4.2. Frequently Asked Questions (FAQ)
4.2.1. My tasks went DEAD. Why might this be?
The most common reason for the first few tasks to go DEAD is an improper path in the config.yaml file that gets propagated to the land_analysis.xml Rocoto XML file.
In particular, exp_basedir must be set to the directory above land-DA_workflow. For example, if land-DA_workflow resides at Users/Jane.Doe/landda/land-DA_workflow, then exp_basedir must be set to Users/Jane.Doe/landda. After correcting config.yaml, users will need to regenerate the workflow XML by running:
./setup_wflow_env.py -p=<platform>
Then, rewind the DEAD tasks as described below using rocotorewind, and use rocotorun/rocotostat to advance/check on the workflow (see Section 2.1.5.2 for how to do this).
If the first few tasks run successfully, but future tasks go DEAD, users will need to check the experiment log files, located at $EXP_BASEDIR/ptmp/<envir>/com/output/logs. It may also be useful to check that the JEDI directory and other paths and values are correct in config.yaml.

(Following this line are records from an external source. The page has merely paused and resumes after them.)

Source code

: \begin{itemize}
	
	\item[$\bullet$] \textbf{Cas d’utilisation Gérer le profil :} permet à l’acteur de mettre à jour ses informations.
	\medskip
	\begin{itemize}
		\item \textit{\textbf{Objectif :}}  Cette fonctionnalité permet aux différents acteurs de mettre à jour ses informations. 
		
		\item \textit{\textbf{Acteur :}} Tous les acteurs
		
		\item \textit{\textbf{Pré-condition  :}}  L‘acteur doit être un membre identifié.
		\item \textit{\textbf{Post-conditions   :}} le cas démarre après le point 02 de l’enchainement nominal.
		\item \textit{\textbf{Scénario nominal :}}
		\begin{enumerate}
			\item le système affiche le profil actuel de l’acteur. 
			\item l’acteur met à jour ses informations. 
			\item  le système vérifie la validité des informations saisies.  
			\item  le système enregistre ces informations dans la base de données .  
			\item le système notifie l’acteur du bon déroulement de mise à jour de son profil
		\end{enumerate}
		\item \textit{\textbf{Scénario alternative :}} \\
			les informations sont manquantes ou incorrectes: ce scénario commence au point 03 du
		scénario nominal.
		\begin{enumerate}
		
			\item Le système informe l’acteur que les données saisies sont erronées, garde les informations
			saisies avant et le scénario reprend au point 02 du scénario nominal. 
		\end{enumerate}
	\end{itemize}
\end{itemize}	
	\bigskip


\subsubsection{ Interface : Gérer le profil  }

4.2.2. How do I restart a DEAD task?
On platforms that utilize Rocoto workflow software (including Ursa and Hercules), if something goes wrong with the workflow, a task may end up in the DEAD state:
$ rocotostat -w land_analysis.xml -d land_analysis.db
CYCLE TASK JOBID STATE EXIT STATUS TRIES DURATION
==============================================================================================
202501190000 jcb 8215490 SUCCEEDED 0 1 6.0
202501190000 prep_data 8215491 SUCCEEDED 0 1 21.0
202501190000 pre_anal 8215492 SUCCEEDED 0 1 6.0
202501190000 analysis 8215496 SUCCEEDED 0 1 152.0
202501190000 post_anal 8215519 SUCCEEDED 0 1 23.0
202501190000 forecast 8215551 DEAD 256 1 -
202501190000 plot_stats - - - - -
This means that the DEAD task has not completed successfully, so the workflow has stopped. Once the issue has been identified and fixed (e.g., by referencing the log files in ${BASEDIR}/ptmp/<envir>/com/output/logs), users can rewind, or “undo,” the failed task using the rocotorewind command:
rocotorewind -w land_analysis.xml -d land_analysis.db -v 10 -c 202501190000 -t forecast
where -c specifies the cycle date (first column of rocotostat output) and -t represents the task name
(second column of rocotostat output). This will set the number of tries to 0, as though the task has not been run. After using rocotorewind, the next time rocotorun is used to advance the workflow, the job will be resubmitted.